The stimulate angiogenesis effect of mobilization of bone marrow stem cells on the hearts of myocardial infarction rats

目的探讨干细胞动员疗法对心肌梗死大鼠冠脉新生血管形成的影响及其作用机制。方法结扎Wistar大鼠左冠状动脉制作急性心肌梗死模型,应用粒细胞集落刺激因子动员自体骨髓干细胞释放并归巢于缺血心肌,建模后第24h、48 h和4周时处死大鼠,取出心脏,HE染色检测梗死面积,免疫组化方法观察心肌梗死灶、边缘区和正常心肌组织CD34+细胞、血管内皮生长因子(VEGF)及其受体(Flk-1)的表达以及Ⅷ因子表达。结果使用干细胞动员剂后,动员组大鼠心肌梗死区可见CD34+细胞浸润,心肌梗死面积明显减小,梗死灶及周围组织中微血管密度、VEGF及其受体的表达量均明显高于AMI组及假手术对照组。结论骨髓干细胞动员疗法在大鼠AMI模型中,通过动员骨髓干细胞归巢于梗死灶内,有效促进微血管形成;通过上调VEGF和VEGF受体Flk-1的表达,促进血管再生,促进缺血心脏功能恢复。

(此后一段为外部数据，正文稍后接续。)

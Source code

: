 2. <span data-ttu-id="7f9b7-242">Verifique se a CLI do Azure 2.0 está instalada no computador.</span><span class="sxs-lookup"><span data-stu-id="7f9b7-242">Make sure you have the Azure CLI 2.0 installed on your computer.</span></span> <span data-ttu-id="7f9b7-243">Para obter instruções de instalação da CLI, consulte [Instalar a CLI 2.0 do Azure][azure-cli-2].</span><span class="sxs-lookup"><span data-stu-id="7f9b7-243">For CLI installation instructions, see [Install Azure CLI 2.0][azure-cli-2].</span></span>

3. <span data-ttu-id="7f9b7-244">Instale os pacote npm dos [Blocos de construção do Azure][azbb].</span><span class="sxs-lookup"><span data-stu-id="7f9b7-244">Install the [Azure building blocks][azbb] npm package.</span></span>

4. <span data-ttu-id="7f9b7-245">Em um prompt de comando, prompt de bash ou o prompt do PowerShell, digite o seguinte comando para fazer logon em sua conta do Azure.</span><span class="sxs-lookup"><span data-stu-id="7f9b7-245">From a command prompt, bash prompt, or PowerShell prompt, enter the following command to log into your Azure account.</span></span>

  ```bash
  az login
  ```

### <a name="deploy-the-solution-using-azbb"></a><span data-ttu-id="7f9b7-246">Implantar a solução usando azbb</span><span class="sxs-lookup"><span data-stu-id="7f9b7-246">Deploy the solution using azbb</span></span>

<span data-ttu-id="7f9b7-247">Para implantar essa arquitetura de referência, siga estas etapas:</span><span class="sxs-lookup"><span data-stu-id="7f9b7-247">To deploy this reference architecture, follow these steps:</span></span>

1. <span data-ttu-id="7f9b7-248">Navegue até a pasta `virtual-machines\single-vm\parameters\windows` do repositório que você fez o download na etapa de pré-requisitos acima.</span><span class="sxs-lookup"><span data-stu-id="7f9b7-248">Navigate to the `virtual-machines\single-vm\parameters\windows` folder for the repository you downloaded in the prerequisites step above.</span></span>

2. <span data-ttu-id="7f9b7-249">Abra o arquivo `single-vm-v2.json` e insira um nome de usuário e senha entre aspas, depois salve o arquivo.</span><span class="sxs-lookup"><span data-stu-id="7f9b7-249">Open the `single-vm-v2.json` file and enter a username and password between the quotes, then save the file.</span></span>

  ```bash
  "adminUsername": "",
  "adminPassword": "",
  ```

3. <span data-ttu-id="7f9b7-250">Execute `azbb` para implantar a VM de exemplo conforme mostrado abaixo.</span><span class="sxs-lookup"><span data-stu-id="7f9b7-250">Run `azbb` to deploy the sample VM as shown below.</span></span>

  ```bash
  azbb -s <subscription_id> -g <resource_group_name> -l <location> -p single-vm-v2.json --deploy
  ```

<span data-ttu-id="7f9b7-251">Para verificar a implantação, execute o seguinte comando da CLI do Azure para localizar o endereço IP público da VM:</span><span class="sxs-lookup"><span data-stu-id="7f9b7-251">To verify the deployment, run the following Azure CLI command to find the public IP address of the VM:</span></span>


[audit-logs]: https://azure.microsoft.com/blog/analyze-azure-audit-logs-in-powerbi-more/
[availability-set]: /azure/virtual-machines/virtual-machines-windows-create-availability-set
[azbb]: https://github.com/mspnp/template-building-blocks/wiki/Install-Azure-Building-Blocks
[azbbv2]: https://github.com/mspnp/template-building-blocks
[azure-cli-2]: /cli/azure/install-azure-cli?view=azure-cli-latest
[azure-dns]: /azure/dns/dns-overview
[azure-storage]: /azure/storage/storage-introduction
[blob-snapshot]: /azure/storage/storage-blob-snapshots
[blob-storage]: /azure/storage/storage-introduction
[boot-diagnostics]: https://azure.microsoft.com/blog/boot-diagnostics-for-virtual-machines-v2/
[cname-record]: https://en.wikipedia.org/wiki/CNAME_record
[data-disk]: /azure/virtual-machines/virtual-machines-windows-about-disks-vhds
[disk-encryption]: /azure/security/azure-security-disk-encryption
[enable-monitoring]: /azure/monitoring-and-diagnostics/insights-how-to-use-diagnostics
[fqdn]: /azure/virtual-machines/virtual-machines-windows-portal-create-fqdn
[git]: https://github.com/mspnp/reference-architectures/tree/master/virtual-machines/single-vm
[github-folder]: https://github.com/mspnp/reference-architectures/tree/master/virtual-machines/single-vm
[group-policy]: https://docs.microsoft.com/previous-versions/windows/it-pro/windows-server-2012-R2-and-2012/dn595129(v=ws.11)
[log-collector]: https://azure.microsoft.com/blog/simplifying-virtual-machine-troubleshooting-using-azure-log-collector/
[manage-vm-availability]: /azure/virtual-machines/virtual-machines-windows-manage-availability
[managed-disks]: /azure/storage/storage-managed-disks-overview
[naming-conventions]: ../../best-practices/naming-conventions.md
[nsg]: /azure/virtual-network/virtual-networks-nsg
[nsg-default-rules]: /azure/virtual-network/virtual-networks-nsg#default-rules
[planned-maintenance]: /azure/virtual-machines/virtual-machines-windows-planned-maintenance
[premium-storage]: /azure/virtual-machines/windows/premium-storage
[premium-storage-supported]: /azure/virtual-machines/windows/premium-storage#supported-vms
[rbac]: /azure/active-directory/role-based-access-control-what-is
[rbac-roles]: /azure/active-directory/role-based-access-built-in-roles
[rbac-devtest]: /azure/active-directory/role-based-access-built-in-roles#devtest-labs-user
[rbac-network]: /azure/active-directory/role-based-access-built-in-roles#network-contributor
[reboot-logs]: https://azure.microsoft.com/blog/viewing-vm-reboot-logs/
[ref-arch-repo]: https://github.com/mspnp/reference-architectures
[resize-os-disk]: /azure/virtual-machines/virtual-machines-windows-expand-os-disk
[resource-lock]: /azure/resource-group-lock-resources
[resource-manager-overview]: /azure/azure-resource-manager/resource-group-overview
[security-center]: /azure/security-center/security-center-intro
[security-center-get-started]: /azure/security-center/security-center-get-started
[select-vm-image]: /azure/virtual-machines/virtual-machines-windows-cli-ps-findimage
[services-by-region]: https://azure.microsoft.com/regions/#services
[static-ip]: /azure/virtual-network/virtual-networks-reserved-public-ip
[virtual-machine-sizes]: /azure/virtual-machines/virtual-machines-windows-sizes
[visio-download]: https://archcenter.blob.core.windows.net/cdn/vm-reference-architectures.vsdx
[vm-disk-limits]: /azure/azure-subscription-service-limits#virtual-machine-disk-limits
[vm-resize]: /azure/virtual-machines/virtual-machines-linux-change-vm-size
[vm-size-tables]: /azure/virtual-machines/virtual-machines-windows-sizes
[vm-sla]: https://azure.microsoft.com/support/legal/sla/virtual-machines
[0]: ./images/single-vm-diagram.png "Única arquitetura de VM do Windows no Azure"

Objective To investigate the stimulate angiogenesis effect and mechanism of mobilization of bone marrow stem cells on coronary collateral development in the hearts of experimental myocardial infarction rats. Methods I.eft anterior descending coronary arteries were ligated to produce acute myocardial infarction（AMI） model in Wistar rats. Bone marrow stem cells were mobilized by G--CSF and home to the site of myocardial infarction. Hearts were harvested in the 24 th hour, 2nd and 4th week after AMI modeling for histopathological examination. Immunohistochemisty were used to detect infiltration of CD34^＋ cells and the expression of VEGF and its receptors（Flk-1）, Ⅷ factor in the part of ischemia. And infarct area were measured. Results Infarct area in mobilized group was obviously less than in AMI group. There were a great number of monocytes infiltrating with CD34 expression by immunohistochemisty in myocardial infracted zone in mobilized rats. Capillary density in mobilized group was greater than those of AMI and sham--operated groups. Expression of VEGF and Flk-1 was found in all group, but in mobilized group the expression of VEGF and Flk-- 1 enhanced obviously. Conclusion In the AMI model of rat, mobilization of bone marrow stem cells can increase the capillary density by mobilize bone marrow stem cells, and improve the acute ischemic cardiac function by upregulating the expressions of VEGF, Flk--1 and enhance angiogenesis.